Garden journals offer a window into our changing world

Greens and herbs in a garden bed
Tuesday, January 4, 2022
Environment

At the beginning of 2021, I was on the hunt for an app to help me keep better records of my vegetable garden. 

After exploring several options, I decided they were all too cumbersome and fussy. If I provided all the information they demanded, I worried I’d spend more time on data entry than digging, planting, weeding and harvesting combined. So I kept using my tried-and-true, pocket-sized notebook.

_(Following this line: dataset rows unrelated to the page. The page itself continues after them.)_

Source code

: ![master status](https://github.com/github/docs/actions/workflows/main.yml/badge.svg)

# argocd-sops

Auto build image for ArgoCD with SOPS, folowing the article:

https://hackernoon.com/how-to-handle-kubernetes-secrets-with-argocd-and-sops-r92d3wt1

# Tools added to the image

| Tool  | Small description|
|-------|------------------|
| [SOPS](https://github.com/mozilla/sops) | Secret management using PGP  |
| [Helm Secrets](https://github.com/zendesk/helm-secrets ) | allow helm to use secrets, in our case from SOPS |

I keep it in a handy location — on a shelf in the kitchen — in hopes its accessibility will spur me to jot down records and observations on a regular basis. The notebook doesn’t provide the structure I crave, but in reading back through last year’s notes, I found it still yields some instructive lessons and insights. 

When you garden for pleasure and aren’t worried about meeting your basic subsistence, you can afford to experiment and push limits. Risk is a natural part of gardening, even under the best circumstances, and especially during these days of extreme weather. 

That’s a common theme running through my entries over the past few years — extended periods of heat, drought and excessive rain. Gardeners pay attention to those events. I don’t feel the need to keep detailed records of temperature and precipitation — they’re widely available — but a garden journal can translate raw data into something tangible. 

The lettuce that bolts too soon. The peas that flame out early. The celery that survives a mild winter. 

If we pay attention to our gardens, they might be the best way to see how a changing climate impacts our own backyards. 


The green leaf of a sugar snap pea in the author's garden. Photo: Ruth Ann Grissom

Here are some insights from my garden last year. ‘Giant Red’ celery is much more cold hardy than the standard green variety. Contrary to the information on the seed packs, ‘Green Arrow’ peas grew much taller than ‘Progress #9’ in my garden. In the future I’ll plant them along the edge so they can drape over the short picket fence surrounding my vegetable plot. 

I had great success sowing Thai basil, dill and cilantro directly in the garden. Nice to know I can skip the seed trays!  My red and yellow bell peppers rotted before they got fully ripe — best to stick with the green ones. Urban rabbits apparently have a taste for green beans — they mowed down three rows just as the plants were starting to flower. They also seem to prefer kale to Swiss chard, which actually suits me just fine. No more kale for me!

Planting too early can be worse than planting too late. I got bold and sowed English peas and radishes in late January, at least a week earlier than usual. It took them much longer to sprout and they never seemed robust. The radishes were a disaster and the peas didn’t produce until May. By that time, they lasted only a couple weeks before the heat finished them off. 

Of course it didn’t help that April was warm and dry — the lettuce and arugula weren’t happy either. For some reason, they refuse to sprout for me at all in fall — maybe it’s still too hot? — so I’ve learned I need to pony up for plants instead of seeds. 

For the first time, I used my own compost to dress the plot this fall. Note to self — peach pits take a really long time to decay. 

The radishes I sowed on Labor Day — ‘French Breakfast’ and ‘Cherry Belles’ — performed quite well, but given the protracted dry spell we experienced this fall, they cost me a fortune in city water. At least the tomatoes and okra kept producing well into October without much coddling. 

On a whim in late September, I sowed some ‘Sugar Daddy’ sugar snap peas at the base of some willow trellises I’d ordered from Monticello. I really didn’t expect them to produce any pods, and they haven’t — at least thus far — but the vines sure are pretty and fresh this time of year.

It will be a bonus if I get a few beautiful flowers for a small bouquet.